(Beginning of ENTRIES PROVIDED)

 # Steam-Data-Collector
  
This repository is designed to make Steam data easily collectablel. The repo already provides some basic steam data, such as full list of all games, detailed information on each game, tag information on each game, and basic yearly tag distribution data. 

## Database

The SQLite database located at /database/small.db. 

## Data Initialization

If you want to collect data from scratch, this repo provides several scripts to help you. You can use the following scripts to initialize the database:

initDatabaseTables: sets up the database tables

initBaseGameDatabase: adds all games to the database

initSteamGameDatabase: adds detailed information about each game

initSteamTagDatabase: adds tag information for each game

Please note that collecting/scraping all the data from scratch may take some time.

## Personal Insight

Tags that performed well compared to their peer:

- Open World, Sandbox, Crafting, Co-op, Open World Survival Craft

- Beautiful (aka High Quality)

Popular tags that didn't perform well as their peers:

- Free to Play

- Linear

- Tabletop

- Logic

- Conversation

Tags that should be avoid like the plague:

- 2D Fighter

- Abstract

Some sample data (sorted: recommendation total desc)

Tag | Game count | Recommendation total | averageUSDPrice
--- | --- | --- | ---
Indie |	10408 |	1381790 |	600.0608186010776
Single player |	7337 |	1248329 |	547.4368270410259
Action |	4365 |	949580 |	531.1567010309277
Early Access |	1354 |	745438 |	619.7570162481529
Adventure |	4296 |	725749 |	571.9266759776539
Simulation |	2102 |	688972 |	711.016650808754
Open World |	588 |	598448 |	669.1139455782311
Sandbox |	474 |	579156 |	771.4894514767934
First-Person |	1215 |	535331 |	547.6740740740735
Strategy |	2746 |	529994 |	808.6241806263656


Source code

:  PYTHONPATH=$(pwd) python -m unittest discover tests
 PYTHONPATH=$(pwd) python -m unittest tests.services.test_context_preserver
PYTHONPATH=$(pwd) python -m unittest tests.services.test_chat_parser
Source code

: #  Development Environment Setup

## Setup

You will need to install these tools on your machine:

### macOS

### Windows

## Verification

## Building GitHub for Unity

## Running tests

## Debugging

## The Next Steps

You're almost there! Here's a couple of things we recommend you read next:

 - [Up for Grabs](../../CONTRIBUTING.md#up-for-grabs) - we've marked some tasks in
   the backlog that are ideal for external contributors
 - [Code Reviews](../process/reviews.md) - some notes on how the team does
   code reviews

(End of ENTRIES PROVIDED)

**AIM OF THE TASK**
Please print exactly the lines from the one containing "## Debugging" through the last line of the records, both included, and nothing else.

**TASK OUTPUT**
## Debugging

## The Next Steps

You're almost there! Here's a couple of things we recommend you read next:

 - [Up for Grabs](../../CONTRIBUTING.md#up-for-grabs) - we've marked some tasks in
   the backlog that are ideal for external contributors
 - [Code Reviews](../process/reviews.md) - some notes on how the team does
   code reviews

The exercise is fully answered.